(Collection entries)
......

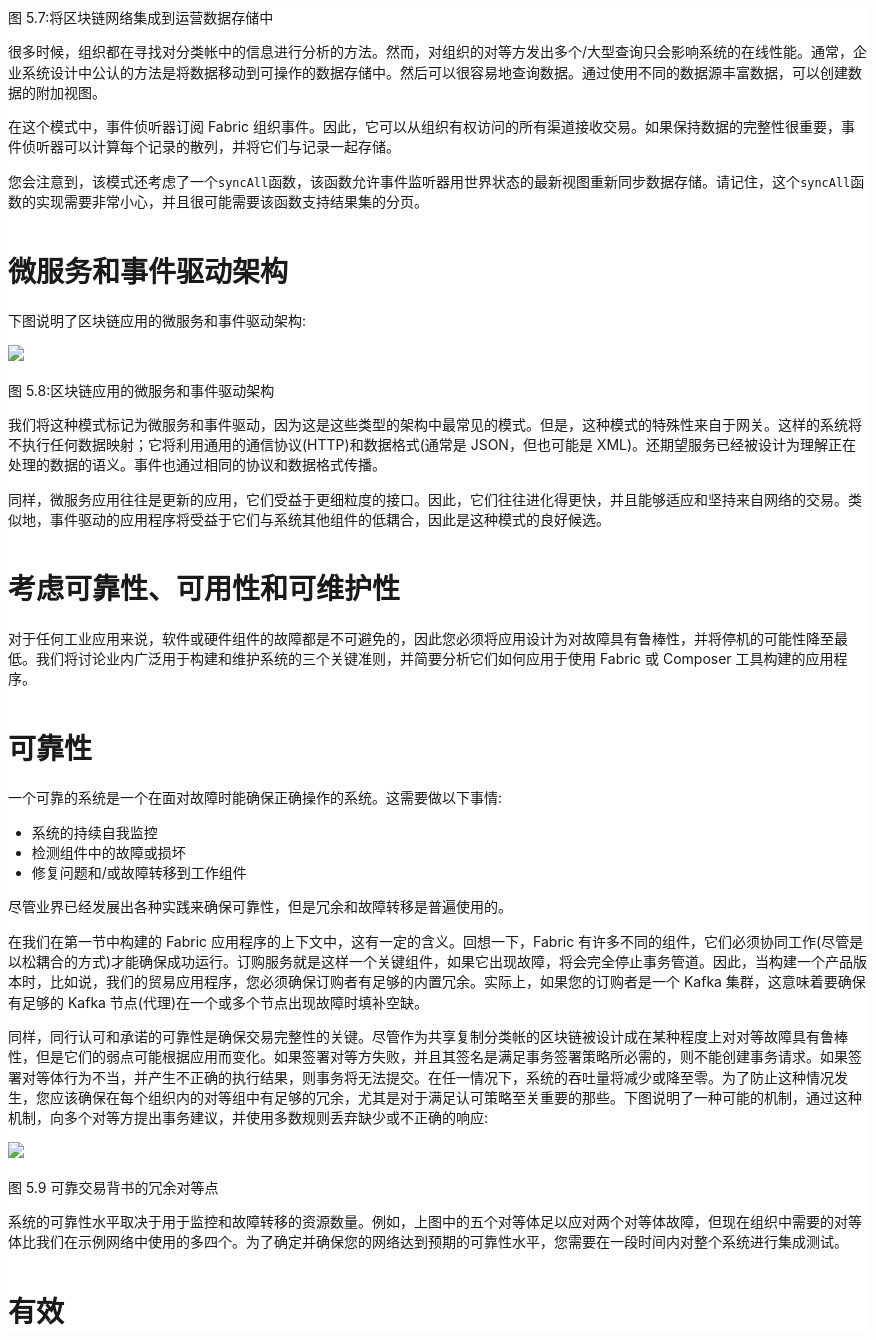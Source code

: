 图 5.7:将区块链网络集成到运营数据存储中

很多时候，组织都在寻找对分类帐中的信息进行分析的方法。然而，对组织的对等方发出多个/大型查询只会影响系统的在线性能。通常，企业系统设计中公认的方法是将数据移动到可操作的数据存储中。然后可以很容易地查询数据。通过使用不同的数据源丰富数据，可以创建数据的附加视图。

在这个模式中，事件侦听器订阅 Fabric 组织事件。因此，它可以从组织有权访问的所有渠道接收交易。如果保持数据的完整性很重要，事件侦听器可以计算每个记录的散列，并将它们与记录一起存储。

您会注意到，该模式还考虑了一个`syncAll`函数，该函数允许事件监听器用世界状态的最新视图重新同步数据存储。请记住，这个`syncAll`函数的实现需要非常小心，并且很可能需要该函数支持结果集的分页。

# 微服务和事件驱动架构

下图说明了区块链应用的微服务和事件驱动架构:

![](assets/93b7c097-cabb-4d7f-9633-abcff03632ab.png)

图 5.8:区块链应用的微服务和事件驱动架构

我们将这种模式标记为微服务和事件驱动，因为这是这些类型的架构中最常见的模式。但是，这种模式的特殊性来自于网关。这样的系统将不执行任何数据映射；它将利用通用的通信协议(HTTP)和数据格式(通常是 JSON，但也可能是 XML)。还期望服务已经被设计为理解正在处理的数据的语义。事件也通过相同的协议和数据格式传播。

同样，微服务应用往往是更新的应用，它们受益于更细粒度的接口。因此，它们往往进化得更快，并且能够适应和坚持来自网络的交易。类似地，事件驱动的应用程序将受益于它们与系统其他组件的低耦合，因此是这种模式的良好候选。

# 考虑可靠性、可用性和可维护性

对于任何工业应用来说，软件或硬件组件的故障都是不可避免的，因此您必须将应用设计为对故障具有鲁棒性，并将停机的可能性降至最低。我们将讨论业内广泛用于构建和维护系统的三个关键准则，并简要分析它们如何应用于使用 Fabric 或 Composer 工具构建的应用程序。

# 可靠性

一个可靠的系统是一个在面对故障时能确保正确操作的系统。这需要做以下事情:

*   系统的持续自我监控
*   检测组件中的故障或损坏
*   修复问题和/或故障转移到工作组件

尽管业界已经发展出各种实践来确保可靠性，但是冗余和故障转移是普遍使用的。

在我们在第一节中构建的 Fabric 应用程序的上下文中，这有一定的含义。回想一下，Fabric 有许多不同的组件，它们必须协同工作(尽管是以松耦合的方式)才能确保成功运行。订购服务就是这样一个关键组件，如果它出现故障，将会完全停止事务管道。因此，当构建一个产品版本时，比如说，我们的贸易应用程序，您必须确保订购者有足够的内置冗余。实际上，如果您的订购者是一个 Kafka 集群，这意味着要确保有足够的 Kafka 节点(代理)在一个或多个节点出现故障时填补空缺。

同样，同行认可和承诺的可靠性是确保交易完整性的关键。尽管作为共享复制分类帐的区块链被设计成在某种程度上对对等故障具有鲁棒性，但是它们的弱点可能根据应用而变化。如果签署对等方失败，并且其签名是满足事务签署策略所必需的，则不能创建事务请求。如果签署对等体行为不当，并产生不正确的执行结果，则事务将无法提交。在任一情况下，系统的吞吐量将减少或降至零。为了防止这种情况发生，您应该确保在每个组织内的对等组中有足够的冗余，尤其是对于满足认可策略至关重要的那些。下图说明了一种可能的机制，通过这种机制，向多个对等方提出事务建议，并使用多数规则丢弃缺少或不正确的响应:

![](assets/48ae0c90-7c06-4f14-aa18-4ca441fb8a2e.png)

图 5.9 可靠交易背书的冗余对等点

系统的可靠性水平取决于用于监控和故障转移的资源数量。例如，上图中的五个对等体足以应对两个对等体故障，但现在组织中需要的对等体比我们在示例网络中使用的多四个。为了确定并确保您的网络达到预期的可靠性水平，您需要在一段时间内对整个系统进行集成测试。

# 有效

......

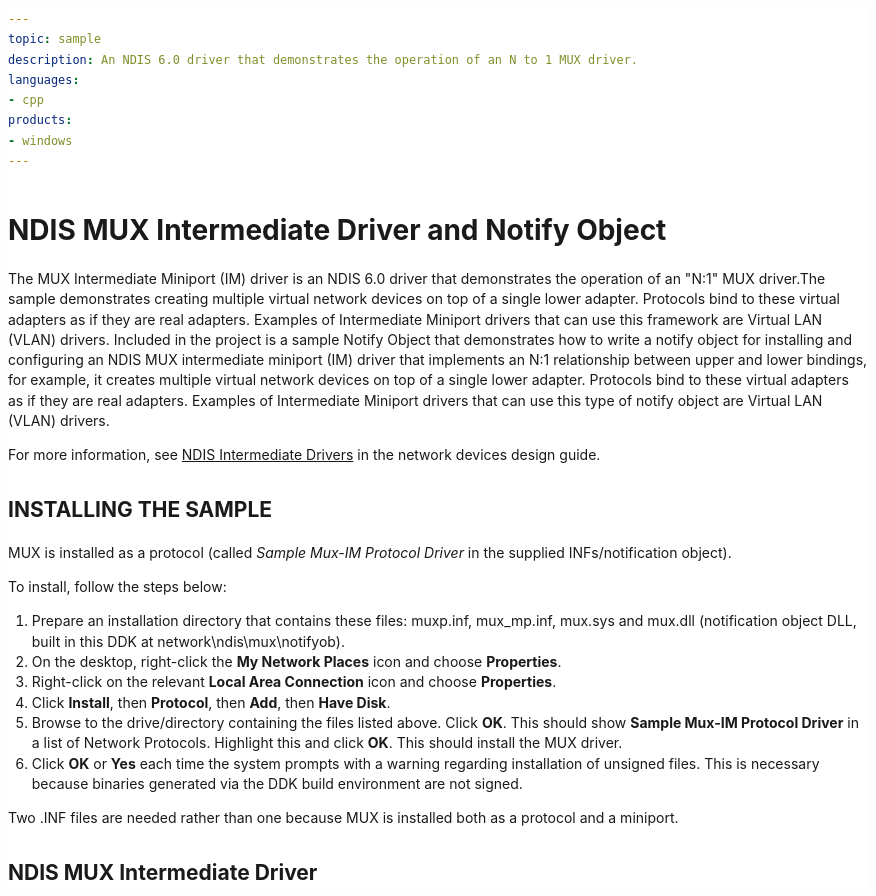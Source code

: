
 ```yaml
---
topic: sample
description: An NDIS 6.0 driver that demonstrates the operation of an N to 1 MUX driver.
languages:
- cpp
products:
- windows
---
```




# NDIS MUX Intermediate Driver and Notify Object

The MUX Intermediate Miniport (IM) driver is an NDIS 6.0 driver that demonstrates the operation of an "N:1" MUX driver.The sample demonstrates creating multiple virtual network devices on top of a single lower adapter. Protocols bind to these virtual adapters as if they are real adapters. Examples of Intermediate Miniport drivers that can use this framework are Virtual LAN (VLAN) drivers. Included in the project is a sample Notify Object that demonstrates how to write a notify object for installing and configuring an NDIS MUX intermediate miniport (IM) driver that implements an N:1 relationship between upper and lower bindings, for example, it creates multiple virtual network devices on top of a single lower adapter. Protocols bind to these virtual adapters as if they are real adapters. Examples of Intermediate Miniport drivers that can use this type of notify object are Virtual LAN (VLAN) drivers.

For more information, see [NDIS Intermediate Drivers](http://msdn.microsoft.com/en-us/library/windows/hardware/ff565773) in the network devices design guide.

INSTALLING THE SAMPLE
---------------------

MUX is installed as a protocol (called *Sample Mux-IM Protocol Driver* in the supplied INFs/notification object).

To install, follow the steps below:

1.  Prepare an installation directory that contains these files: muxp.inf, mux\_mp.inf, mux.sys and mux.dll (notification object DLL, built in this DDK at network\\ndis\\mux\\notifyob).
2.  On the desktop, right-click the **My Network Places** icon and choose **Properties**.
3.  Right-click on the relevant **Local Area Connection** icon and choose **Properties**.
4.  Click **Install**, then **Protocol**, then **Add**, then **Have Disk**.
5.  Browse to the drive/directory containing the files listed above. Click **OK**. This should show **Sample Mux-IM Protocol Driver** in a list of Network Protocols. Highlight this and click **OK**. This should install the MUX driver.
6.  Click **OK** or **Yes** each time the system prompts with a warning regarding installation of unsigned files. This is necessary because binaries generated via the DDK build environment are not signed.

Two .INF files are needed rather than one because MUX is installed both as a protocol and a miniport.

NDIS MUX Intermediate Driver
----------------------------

......

• PROBLEM DETAILS: From the entries, find how many lines contain "directory" and give the number alone.

• RESPONSE BELOW: 2